The Agile method facilitates an iterative and progressive approach to software development. Unlike the waterfall method, Agile approaches are precise and user-centric. The method is bidirectional and often involves end users or customers in the development and testing process so they have the opportunity to test, give feedback, and suggest improvements throughout the project development process and phases. Agile has several advantages over the waterfall method:

  • Requirements are defined before starting the development, but they can be modified at any time.
  • It is possible to create or implement reusable components.
  • The solution or project can be modular by segregating the project into different modules that are delivered periodically.
  • The users or customers can co-create by testing and evaluating developed solution modules periodically to ensure the business needs are satisfied. Such a user-centric process ensures quality outcomes focused on meeting customer and business needs.

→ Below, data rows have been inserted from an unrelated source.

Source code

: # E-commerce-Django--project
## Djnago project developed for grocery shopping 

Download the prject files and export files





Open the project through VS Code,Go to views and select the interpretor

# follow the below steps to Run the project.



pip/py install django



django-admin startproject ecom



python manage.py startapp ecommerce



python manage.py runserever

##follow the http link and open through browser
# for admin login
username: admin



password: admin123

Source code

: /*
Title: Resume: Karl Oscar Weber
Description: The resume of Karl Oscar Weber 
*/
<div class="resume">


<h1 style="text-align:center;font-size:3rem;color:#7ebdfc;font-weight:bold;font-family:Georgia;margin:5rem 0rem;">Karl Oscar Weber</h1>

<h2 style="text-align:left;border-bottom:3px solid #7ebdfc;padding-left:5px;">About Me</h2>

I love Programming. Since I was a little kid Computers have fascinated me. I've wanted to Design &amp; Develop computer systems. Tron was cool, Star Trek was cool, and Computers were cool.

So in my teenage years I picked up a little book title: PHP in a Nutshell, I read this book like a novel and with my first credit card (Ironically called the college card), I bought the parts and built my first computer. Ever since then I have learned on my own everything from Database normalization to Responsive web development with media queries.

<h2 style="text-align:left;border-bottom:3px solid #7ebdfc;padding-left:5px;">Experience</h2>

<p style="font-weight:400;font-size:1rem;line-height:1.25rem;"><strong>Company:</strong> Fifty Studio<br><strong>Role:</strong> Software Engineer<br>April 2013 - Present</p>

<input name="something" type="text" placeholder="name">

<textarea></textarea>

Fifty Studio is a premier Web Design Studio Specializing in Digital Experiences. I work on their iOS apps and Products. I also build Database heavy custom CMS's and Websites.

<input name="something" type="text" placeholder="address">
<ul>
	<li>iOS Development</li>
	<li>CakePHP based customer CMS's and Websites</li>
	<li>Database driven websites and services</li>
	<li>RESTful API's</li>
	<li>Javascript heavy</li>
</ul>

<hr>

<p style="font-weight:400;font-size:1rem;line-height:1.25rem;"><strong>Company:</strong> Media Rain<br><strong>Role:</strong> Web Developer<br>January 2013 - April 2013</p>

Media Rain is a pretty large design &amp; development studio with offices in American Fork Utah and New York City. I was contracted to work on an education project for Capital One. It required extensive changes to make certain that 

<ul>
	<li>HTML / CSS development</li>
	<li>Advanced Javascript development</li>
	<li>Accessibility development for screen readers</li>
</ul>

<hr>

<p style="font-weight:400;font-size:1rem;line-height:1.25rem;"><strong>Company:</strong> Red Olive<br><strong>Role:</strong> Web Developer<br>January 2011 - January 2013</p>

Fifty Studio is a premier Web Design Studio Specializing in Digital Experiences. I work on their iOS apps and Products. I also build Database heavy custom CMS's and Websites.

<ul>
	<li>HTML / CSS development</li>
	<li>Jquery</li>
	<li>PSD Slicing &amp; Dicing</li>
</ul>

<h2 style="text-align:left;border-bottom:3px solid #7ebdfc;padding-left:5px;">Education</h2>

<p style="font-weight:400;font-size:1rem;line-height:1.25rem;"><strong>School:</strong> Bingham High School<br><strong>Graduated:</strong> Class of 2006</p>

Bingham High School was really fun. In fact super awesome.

The following diagram shows the difference between Waterfall and Agile methodologies:

Figure 1.4 – Difference between waterfall and agile methods

Figure 1.4 – Difference between waterfall and agile methods

The DevOps method

The DevOps method extends agile development practices by expediting software development across the build, test, deploy, and delivery stages. Continuous integration, continuous deployment, and continuous delivery are all part of DevOps, which gives cross-functional teams the autonomy to execute their software applications. It promotes software developers and IT operators to collaborate, integrate, and automate in order to improve the efficiency, speed, and quality of providing customer-centric software. DevOps is a software development methodology that streamlines the process of building, testing, delivering, and monitoring systems in production. DevOps has made it possible to release software to production in minutes and maintain it consistently.